▶ **Your objective**
Give back every record exactly, images excluded.

▶ **Given records**
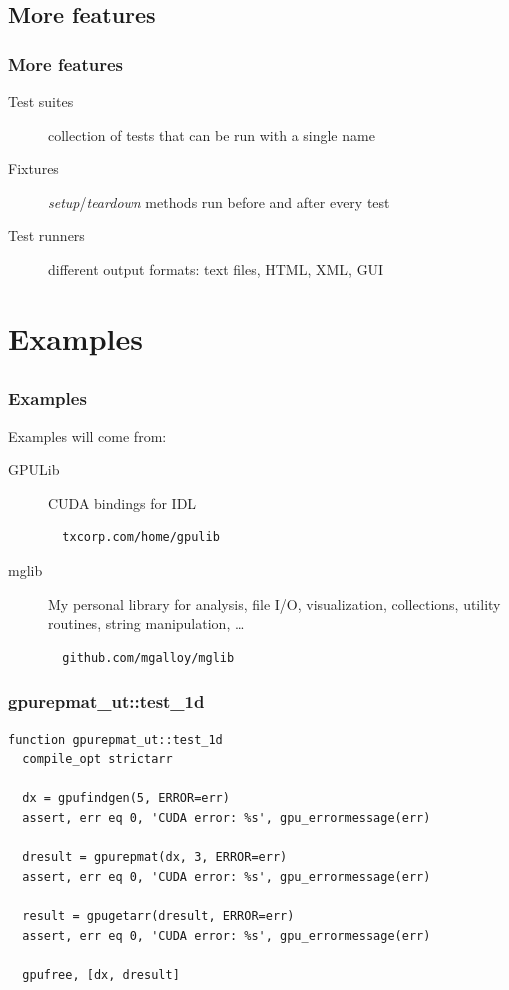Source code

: \documentclass[12pt, handout]{beamer}
\begin{document}
\subsection{More features}

\begin{frame}[t, fragile]
  \frametitle{More features}
  \begin{description}
    \item[Test suites] collection of tests that can be run with a single name
    \item[Fixtures] {\em setup}/{\em teardown} methods run before and after every test
    \item[Test runners] different output formats: text files, HTML, XML, GUI
  \end{description}
\end{frame}


\section{Examples}
\subsection*{}

\begin{frame}[t, fragile]
  \hypertarget{examples}{}
  \frametitle{Examples}
  Examples will come from:

  \begin{description}
    \item[GPULib] CUDA bindings for IDL
\begin{lstlisting}
  txcorp.com/home/gpulib
\end{lstlisting}
\hyperlink{gpulib}{}

    \item[mglib] My personal library for analysis, file I/O, visualization, collections, utility routines, string manipulation, \ldots
\begin{lstlisting}
  github.com/mgalloy/mglib
\end{lstlisting}
  \end{description}
\end{frame}

\begin{frame}[t, fragile]
  \frametitle{gpurepmat\_ut::test\_1d}

\begin{lstlisting}[basicstyle=\ttfamily\fontsize{8pt}{8pt}\selectfont]
function gpurepmat_ut::test_1d
  compile_opt strictarr

  dx = gpufindgen(5, ERROR=err)
  assert, err eq 0, 'CUDA error: %s', gpu_errormessage(err)

  dresult = gpurepmat(dx, 3, ERROR=err)
  assert, err eq 0, 'CUDA error: %s', gpu_errormessage(err)

  result = gpugetarr(dresult, ERROR=err)
  assert, err eq 0, 'CUDA error: %s', gpu_errormessage(err)

  gpufree, [dx, dresult]
\end{lstlisting}
\end{frame}
\end{document}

▶ **Result**
Source code

: \documentclass[12pt, handout]{beamer}
\begin{document}
\subsection{More features}

\begin{frame}[t, fragile]
  \frametitle{More features}
  \begin{description}
    \item[Test suites] collection of tests that can be run with a single name
    \item[Fixtures] {\em setup}/{\em teardown} methods run before and after every test
    \item[Test runners] different output formats: text files, HTML, XML, GUI
  \end{description}
\end{frame}


\section{Examples}
\subsection*{}

\begin{frame}[t, fragile]
  \hypertarget{examples}{}
  \frametitle{Examples}
  Examples will come from:

  \begin{description}
    \item[GPULib] CUDA bindings for IDL
\begin{lstlisting}
  txcorp.com/home/gpulib
\end{lstlisting}
\hyperlink{gpulib}{}

    \item[mglib] My personal library for analysis, file I/O, visualization, collections, utility routines, string manipulation, \ldots
\begin{lstlisting}
  github.com/mgalloy/mglib
\end{lstlisting}
  \end{description}
\end{frame}

\begin{frame}[t, fragile]
  \frametitle{gpurepmat\_ut::test\_1d}

\begin{lstlisting}[basicstyle=\ttfamily\fontsize{8pt}{8pt}\selectfont]
function gpurepmat_ut::test_1d
  compile_opt strictarr

  dx = gpufindgen(5, ERROR=err)
  assert, err eq 0, 'CUDA error: %s', gpu_errormessage(err)

  dresult = gpurepmat(dx, 3, ERROR=err)
  assert, err eq 0, 'CUDA error: %s', gpu_errormessage(err)

  result = gpugetarr(dresult, ERROR=err)
  assert, err eq 0, 'CUDA error: %s', gpu_errormessage(err)

  gpufree, [dx, dresult]
\end{lstlisting}
\end{frame}
\end{document}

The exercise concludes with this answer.